Failures are inevitable, regardless of meticulous planning or the quality of our code and infrastructure. Designing software and infrastructure for maximum flexibility eases the handling of failures. The objective is to reduce the frequency of failures over time.

While the ideal scenario is a lack of failures, acknowledging their inevitability and understanding the average resolution time aids in identifying potential bottlenecks in the resolution process.

Mean time to discovery (MTTD)

Despite the inevitability of failures, the key question is: How quickly can you identify these failures? Is it through automated methods, or are your customers the ones discovering the issues for you?

Where MTTR begins from the moment of discovery, MTTD begins from the moment any failure is introduced to production. So this is useful because it tells us how quickly we’re identifying problems.

System Availability

Even if you’re not bound to some sort of uptime agreement with your customers, knowing the uptime of each system that comprises your software as well as the overall uptime percentage is valuable. Having an understanding of the availability of each of the components of your software, load balancers, web servers, CDNs, will help you identify areas that may need some attention from your engineers.

For example, if your web servers have an uptime of roughly 90% for the month, this is probably a symptom of a larger problem.

Service Performance

Like availability, service performance will help you identify potential problems. You should know at a glance if your systems are performing within the desired thresholds that you’ve set.

For example, how long does it take for a response to come back from your REST APIs? Or how long does it take for your web pages to load? Are you optimizing your website so that people on mobile devices using non-Wi-Fi connectivity aren’t pulling down three-megabyte background images?
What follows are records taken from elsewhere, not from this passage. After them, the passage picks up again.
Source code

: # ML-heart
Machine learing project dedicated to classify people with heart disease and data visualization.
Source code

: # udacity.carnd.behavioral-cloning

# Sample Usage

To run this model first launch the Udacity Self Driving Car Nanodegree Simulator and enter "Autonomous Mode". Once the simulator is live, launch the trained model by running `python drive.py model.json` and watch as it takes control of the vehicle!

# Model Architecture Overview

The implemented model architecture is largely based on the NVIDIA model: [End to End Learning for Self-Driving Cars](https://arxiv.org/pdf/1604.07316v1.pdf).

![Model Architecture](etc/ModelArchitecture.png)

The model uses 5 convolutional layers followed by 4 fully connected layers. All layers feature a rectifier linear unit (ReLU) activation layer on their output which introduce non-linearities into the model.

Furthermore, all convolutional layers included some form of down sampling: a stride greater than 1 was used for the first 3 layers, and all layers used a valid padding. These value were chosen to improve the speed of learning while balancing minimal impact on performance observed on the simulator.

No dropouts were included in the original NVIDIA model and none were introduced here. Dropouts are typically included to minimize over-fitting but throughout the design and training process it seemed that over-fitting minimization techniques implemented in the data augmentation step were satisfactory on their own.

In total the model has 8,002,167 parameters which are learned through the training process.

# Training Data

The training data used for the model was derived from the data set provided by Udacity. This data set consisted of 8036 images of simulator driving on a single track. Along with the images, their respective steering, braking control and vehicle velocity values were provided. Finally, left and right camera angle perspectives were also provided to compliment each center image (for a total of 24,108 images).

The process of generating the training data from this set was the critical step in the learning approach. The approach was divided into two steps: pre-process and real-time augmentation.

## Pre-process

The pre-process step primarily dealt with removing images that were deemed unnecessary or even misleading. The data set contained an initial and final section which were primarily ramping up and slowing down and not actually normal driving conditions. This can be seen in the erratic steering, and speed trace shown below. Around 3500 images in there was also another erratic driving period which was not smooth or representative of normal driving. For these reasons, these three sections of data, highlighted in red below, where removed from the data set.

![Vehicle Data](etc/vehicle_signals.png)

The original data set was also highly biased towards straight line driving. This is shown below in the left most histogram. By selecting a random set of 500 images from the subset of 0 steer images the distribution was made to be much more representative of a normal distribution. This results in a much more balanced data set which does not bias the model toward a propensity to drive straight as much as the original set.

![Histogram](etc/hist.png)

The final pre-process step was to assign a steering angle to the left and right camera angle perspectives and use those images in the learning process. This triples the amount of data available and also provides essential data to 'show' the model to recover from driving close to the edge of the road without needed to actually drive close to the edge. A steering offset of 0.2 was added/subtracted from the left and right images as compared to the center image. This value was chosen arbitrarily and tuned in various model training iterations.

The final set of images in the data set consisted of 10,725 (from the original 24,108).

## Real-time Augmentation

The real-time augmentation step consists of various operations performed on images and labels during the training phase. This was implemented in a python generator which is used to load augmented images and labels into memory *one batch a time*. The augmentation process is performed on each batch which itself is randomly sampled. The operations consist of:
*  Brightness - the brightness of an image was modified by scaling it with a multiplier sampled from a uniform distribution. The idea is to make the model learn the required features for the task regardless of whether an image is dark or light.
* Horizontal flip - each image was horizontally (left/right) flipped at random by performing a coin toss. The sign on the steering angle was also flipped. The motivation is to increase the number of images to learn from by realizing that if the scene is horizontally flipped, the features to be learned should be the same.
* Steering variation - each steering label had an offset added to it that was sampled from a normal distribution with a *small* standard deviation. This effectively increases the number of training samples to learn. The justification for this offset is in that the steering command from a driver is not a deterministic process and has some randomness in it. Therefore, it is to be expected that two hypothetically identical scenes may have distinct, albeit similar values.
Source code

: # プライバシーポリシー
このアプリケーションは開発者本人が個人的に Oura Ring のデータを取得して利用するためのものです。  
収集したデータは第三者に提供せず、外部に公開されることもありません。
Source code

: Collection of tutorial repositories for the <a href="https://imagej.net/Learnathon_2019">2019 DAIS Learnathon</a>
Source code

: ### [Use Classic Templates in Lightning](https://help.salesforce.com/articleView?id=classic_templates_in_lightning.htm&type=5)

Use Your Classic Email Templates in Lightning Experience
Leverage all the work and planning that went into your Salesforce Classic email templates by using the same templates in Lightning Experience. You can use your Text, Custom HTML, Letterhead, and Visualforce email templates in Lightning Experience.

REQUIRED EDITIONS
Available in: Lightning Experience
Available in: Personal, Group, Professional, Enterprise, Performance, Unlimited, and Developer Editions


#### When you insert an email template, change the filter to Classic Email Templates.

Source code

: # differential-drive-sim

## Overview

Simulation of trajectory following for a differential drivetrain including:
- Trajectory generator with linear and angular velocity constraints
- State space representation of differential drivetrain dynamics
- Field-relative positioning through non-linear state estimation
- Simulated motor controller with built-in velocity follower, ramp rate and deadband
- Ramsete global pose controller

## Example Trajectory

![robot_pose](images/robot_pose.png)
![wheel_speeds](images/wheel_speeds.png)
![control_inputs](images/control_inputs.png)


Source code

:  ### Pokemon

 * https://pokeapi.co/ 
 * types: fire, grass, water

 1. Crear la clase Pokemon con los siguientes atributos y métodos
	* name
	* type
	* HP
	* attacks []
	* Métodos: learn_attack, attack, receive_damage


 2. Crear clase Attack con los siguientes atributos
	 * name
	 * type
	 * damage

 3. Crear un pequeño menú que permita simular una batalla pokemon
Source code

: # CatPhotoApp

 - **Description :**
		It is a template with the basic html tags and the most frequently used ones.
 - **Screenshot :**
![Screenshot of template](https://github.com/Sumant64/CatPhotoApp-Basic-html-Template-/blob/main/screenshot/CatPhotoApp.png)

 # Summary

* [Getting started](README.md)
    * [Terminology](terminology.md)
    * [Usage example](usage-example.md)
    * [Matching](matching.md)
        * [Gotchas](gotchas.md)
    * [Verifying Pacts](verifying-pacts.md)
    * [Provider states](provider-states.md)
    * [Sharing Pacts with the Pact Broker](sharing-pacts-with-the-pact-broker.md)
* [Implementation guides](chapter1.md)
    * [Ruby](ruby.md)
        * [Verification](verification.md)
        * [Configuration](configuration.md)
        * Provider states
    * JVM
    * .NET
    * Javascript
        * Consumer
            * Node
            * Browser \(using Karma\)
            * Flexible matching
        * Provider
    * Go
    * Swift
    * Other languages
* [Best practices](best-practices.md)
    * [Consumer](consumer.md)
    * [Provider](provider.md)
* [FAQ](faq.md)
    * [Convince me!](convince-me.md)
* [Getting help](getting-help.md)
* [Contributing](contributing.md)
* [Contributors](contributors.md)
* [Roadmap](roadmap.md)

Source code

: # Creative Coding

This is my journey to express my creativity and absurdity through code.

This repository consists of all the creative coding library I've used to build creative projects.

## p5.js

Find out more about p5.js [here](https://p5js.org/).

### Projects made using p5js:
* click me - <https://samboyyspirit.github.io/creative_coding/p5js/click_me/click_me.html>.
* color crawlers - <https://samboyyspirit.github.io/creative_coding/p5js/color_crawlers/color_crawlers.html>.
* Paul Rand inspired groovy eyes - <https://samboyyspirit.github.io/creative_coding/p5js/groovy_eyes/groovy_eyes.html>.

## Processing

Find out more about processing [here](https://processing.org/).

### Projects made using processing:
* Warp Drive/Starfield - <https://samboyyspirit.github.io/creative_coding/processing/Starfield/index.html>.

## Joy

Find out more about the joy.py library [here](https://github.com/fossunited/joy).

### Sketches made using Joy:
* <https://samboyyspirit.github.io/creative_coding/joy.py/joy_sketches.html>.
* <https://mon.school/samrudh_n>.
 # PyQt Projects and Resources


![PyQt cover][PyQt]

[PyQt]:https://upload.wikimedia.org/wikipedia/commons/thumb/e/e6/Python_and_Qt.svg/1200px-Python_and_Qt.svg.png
If you track the average response time for your systems and a code deployment significantly impacts those times, then you’ll be able to better identify which code change caused the latency.

Customer Complaints

This is something you’re probably already tracking. If you’re seeing a large percentage of your user base complaining about problems week after week, then you’ll need to evaluate what the issues are and how to incorporate preventative measures into your pipeline.

Recall that we need to avoid the blame culture, and instead determine what’s going wrong and how to prevent it from going wrong in the future. Ideally, those preventative measures will be something that you can automate if it makes sense to do so.

Lead Time

Lead time is the time it takes you to go from a feature request to that feature being released. Getting the customers the features they want as quickly as possible without sacrificing quality ties into our goal of efficiency.

Also, the faster you can take an idea and put it onto staging servers for review, the faster you can either approve or reject new ideas, allowing you to fail fast enough to make experimentation possible.

If it takes you weeks or months to get an idea from concept to running on a staging server, then experimentation becomes unsustainable, and without that experimentation you risk your software becoming stagnant.

Conclusion No single metric should represent the complete picture, and all of these metrics are merely a conversation starter. They should be used to enhance your software pipeline, not to beat up engineers for not meeting some sort of arbitrary goal, such as lines of code per day.